The rat is leaving, one way or the other.


----------



## Maggie3fan (May 14, 2020)

RosemaryDW said:


> I don’t have any doubt he’s a threat. I’m asking if my tortoise knows the same just by smelling him or the like.
> 
> The rat is leaving, one way or the other.


Sorry...I read your whole question the opposite way...sometimes I'm more blonde than I look......my torts recognize strangers who have come to see them and hide...or my cats, for instance, the torts will hide...and they will stay in until whatever strange thing has left...


----------



## Maggie3fan (May 14, 2020)

Chubbs the tegu said:


> Ive never seen a clean rat


Come visit me sometime...I'll show you a whole lotta stuff you never seen...


----------



## Chubbs the tegu (May 14, 2020)

maggie3fan said:


> Come visit me sometime...I'll show you a whole lotta stuff you never seen...


Ive seen that ?


----------



## Fish Breath (May 14, 2020)

Chubbs the tegu said:


> Ive seen that ?


Get the shotgun.
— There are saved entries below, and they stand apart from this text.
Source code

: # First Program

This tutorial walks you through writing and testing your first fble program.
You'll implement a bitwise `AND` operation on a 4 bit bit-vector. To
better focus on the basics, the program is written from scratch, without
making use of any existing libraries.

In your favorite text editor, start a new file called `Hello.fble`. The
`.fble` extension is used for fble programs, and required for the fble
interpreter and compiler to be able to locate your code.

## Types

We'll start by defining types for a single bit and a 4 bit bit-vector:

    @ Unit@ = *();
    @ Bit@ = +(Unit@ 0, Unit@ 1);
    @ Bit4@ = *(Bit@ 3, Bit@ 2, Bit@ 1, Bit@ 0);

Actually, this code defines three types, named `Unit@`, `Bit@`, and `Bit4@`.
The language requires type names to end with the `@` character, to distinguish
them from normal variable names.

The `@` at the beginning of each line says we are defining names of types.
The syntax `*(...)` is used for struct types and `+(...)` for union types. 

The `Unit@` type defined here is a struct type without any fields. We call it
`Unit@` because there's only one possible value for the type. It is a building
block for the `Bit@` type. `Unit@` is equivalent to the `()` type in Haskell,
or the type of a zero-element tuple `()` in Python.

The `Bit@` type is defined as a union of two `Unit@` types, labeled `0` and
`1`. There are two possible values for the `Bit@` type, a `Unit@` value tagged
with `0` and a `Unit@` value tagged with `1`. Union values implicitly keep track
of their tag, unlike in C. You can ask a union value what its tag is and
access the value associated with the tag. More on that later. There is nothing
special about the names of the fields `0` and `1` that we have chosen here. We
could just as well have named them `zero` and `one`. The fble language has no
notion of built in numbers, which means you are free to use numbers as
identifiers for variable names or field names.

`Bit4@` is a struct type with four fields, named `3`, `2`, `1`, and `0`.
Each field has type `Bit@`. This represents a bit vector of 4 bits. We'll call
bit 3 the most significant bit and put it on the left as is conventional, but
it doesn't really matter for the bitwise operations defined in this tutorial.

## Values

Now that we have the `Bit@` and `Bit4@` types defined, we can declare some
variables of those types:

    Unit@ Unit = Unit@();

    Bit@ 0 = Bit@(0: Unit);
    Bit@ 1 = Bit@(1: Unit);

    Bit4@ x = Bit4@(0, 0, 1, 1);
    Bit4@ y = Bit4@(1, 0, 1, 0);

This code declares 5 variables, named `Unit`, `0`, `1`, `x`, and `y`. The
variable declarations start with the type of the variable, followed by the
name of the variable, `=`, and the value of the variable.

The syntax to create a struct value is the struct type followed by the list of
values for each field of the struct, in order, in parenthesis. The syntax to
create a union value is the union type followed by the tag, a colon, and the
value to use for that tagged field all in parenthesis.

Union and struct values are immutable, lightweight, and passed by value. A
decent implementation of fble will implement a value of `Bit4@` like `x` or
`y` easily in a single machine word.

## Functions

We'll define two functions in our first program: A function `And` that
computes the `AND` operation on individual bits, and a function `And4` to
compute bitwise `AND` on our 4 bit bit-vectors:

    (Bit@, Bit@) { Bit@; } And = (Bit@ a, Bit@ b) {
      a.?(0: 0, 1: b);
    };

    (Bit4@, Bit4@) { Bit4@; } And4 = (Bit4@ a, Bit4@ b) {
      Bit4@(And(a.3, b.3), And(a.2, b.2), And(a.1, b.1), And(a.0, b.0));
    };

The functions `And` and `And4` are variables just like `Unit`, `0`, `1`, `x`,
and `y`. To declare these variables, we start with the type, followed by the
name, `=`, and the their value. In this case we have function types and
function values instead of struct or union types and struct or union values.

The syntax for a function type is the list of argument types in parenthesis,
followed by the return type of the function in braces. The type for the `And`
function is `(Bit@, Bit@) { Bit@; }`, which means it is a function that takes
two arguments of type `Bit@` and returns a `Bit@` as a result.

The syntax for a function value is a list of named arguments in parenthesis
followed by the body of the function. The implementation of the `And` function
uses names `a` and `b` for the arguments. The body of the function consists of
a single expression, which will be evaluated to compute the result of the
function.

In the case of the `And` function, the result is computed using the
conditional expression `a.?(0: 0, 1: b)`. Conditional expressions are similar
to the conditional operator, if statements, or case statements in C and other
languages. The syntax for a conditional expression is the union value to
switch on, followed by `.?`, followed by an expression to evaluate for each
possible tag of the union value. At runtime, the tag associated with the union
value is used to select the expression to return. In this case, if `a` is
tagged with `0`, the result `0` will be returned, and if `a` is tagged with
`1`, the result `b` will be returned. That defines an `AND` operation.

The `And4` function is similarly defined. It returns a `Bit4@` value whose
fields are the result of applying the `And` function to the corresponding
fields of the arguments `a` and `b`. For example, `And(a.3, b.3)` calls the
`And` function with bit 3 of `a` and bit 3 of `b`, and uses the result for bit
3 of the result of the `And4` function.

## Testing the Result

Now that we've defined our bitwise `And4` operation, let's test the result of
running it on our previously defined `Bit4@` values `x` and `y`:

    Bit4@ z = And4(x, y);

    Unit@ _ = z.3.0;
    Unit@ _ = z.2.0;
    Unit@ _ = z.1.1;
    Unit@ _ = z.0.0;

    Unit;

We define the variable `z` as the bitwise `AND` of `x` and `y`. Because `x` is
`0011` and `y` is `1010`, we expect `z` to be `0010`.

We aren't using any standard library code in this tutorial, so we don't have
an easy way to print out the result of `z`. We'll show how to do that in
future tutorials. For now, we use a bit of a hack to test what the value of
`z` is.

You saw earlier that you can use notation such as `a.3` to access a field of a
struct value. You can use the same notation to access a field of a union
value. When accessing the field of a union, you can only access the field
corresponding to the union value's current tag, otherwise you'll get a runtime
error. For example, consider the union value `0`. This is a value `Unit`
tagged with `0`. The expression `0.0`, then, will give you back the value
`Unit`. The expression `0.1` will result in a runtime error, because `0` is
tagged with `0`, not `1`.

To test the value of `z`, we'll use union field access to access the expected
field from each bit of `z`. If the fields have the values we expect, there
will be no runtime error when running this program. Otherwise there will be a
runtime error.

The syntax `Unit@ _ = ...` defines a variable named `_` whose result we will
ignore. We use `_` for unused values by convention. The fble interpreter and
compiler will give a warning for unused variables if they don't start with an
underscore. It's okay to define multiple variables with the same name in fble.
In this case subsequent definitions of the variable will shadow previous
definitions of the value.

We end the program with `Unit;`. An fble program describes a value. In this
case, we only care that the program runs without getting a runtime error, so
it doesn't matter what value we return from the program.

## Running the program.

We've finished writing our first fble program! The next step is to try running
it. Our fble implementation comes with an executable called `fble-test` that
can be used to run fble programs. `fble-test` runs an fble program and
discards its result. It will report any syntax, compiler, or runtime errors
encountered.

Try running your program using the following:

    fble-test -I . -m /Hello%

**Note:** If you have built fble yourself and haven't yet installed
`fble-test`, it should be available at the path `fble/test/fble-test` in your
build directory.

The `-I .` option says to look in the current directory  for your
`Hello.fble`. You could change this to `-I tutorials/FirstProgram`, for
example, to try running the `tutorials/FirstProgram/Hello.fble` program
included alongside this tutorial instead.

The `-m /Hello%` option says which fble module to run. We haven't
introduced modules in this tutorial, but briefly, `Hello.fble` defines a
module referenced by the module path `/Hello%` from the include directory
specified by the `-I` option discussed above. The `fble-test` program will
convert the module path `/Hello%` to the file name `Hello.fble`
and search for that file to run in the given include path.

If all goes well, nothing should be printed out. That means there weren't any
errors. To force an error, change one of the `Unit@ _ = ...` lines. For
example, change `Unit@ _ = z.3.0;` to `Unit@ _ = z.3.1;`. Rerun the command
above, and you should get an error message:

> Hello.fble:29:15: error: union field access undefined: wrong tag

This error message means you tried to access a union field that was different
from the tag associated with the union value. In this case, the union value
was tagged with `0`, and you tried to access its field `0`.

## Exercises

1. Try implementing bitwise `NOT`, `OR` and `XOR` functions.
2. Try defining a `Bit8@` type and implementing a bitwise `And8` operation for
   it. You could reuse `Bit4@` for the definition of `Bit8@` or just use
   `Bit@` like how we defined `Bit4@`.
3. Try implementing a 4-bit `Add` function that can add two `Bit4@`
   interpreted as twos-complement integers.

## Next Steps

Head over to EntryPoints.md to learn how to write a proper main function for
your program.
NOW! I do love fresh compost for the soil


----------



## Maggie3fan (May 14, 2020)

Chubbs the tegu said:


> Ive seen that ?


Not the way you'd see it with me...


----------



## KarenSoCal (May 16, 2020)

Chubbs the tegu said:


> Ive seen that ?





maggie3fan said:


> Not the way you'd see it with me...



You two need to behave yourselves! This is a family forum! 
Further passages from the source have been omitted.